"Zawsze warto": Katarzyna Zielińska marzy o Polsce wolnej od nienawiści
Katarzyna Zielińska, czyli Dorota Zimna z „Zawsze warto”, nie kryje, że wstydzi się za to, co prezydent i przedstawiciele polskiego rządu mówią o ludziach kochających inaczej. - Jest mi przykro, ponieważ jestem matką dwójki dzieci, nie wiem, jaką drogę obiorą moi synowie, co będą robić, kim będą w życiu – powiedziała aktorka w rozmowie z Tomaszem Sekielskim. - Chciałabym, żeby żyli w kraju wolnym od nienawiści – dodała.
Katarzyna Zielińska starała się dotąd trzymać z dala od polityki, ale ostatnio - po wypowiedziach prezydenta i kilku członków polskiego rządu na temat LGBT - postanowiła zabrać głos...
- Ja już nawet nie mam siły na złość... Jest mi wstyd przed przyjaciółmi z całego świata - stwierdziła, poproszona przez Tomasza Sekielskiego o komentarz do aktualnych wydarzeń w naszym kraju i ocenę trwającej właśnie kampanii wyborczej.
- Mnie zawsze w życiu towarzyszy hasło profesora Bartoszewskiego, że warto być człowiekiem przyzwoitym.

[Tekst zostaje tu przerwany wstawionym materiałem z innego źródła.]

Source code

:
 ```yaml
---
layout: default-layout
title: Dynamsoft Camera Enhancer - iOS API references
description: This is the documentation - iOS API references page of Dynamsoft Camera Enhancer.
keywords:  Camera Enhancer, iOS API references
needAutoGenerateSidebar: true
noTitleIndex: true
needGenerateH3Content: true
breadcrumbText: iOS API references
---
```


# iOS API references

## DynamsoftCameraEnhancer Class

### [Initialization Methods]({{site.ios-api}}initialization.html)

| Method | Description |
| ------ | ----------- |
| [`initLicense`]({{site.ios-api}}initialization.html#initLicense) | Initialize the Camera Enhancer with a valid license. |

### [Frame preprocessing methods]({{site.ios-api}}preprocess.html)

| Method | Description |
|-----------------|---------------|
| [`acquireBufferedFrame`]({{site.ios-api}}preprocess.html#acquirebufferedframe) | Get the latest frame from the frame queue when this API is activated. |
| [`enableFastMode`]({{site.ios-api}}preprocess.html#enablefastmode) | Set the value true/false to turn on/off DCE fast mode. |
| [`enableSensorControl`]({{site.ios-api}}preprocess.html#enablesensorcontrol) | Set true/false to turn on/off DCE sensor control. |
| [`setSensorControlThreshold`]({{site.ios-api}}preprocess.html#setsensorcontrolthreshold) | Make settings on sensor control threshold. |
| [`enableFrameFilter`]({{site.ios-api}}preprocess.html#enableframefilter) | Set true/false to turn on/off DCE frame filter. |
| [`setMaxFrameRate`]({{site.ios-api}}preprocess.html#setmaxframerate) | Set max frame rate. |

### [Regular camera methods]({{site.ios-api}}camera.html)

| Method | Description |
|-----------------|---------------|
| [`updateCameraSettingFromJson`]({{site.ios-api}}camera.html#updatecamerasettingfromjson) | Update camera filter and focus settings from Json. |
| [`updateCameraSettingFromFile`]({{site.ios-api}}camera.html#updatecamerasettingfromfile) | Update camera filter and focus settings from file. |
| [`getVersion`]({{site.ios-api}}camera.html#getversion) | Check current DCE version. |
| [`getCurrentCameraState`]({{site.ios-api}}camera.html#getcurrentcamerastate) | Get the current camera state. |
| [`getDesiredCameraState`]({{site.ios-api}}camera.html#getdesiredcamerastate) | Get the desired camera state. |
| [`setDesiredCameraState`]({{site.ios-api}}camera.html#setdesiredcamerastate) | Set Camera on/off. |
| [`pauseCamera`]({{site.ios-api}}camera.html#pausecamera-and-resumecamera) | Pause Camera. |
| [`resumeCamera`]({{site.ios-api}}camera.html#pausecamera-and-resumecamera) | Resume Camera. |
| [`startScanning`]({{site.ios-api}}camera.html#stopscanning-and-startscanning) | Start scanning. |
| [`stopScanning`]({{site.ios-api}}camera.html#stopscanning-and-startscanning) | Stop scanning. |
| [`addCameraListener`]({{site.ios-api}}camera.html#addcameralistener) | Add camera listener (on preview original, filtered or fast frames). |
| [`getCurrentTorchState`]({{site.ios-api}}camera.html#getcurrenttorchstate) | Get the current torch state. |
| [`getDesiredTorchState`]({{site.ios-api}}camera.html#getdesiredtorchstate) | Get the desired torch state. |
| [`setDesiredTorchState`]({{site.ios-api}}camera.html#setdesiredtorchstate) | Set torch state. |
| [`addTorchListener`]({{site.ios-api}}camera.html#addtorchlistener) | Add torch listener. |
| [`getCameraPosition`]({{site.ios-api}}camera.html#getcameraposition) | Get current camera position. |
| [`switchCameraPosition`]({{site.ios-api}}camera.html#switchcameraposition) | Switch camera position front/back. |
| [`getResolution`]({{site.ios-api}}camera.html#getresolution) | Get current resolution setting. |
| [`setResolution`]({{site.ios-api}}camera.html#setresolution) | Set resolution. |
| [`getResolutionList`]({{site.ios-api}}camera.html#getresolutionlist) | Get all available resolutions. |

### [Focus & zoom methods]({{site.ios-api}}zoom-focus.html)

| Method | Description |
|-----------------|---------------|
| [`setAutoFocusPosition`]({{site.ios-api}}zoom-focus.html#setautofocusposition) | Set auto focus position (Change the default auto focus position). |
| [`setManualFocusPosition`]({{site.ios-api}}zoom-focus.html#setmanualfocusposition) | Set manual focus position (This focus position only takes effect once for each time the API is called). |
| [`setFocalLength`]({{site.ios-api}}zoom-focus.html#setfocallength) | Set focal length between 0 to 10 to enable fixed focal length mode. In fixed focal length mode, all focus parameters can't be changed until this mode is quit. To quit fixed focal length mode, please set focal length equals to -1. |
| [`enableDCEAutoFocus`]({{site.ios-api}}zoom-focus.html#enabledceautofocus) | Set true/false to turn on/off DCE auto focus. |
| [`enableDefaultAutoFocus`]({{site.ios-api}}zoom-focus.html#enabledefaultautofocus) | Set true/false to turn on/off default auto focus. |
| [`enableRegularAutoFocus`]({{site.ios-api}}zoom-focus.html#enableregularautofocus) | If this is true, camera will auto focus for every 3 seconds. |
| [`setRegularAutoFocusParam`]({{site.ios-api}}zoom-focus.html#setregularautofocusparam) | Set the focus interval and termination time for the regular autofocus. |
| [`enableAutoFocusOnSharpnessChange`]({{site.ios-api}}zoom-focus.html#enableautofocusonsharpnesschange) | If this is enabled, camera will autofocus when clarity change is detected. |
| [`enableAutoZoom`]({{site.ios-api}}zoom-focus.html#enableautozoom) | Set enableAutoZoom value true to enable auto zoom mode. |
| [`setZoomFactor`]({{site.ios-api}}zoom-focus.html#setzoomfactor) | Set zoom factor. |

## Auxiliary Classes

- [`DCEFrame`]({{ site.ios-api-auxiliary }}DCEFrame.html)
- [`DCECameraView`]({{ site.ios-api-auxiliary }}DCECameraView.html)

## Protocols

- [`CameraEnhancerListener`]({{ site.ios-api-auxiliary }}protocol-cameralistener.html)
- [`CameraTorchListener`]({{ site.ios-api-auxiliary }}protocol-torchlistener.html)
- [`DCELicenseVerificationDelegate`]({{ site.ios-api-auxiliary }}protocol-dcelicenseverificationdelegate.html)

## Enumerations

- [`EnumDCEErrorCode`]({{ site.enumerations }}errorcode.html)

Naszemu rządowi już dawno tego zabrakło - dodała.
Katarzyna Zielińska przestrzega, że nie ma nic gorszego od braku szacunku dla drugiego człowieka, a szczucie ludzi na siebie nigdy nie prowadzi do niczego dobrego.
- Ja jestem katoliczką. (...) nie można być antysemitą, antygejem, antykimkolwiek, bo to oznacza, że nie szanujemy drugiego człowieka. Sytuacja jest paradoksalna i czasem wydaje mi się, jak wstaję rano, że to jest jakiś sen. Nasza Polska jest po prostu niszczona! Chciałabym, żeby mój kraj wyglądał inaczej, żeby był wolny od nienawiści - wyznała w swym ostatnim wywiadzie.
Odtwórczyni roli Doroty Zimnej w polsatowskim serialu "Zawsze warto" bardzo martwi się o to, w jakim kierunku zmierza Polska. Boi się o przyszłość synów...
- Nie wiem, kim będą - mówi i sugeruje, że jakichkolwiek wyborów by w swym życiu nie dokonali, nigdy nie przestanie ich kochać.
- Wierzę tylko, że będą mądrymi ludźmi - powiedziała.
Katarzyna Zielińska nie kryje, że bardzo nie podobają się jej poczynania obecnych włodarzy naszego kraju. Aktorka zdecydowała się nawet na jasną deklarację polityczną...
- To nie jest mój prezydent - stwierdziła, zapytana, co sądzi o Andrzeju Dudzie, po czym dodała, że chciałaby, żeby 28 czerwca Polacy wybrali na najwyższy urząd kogoś innego.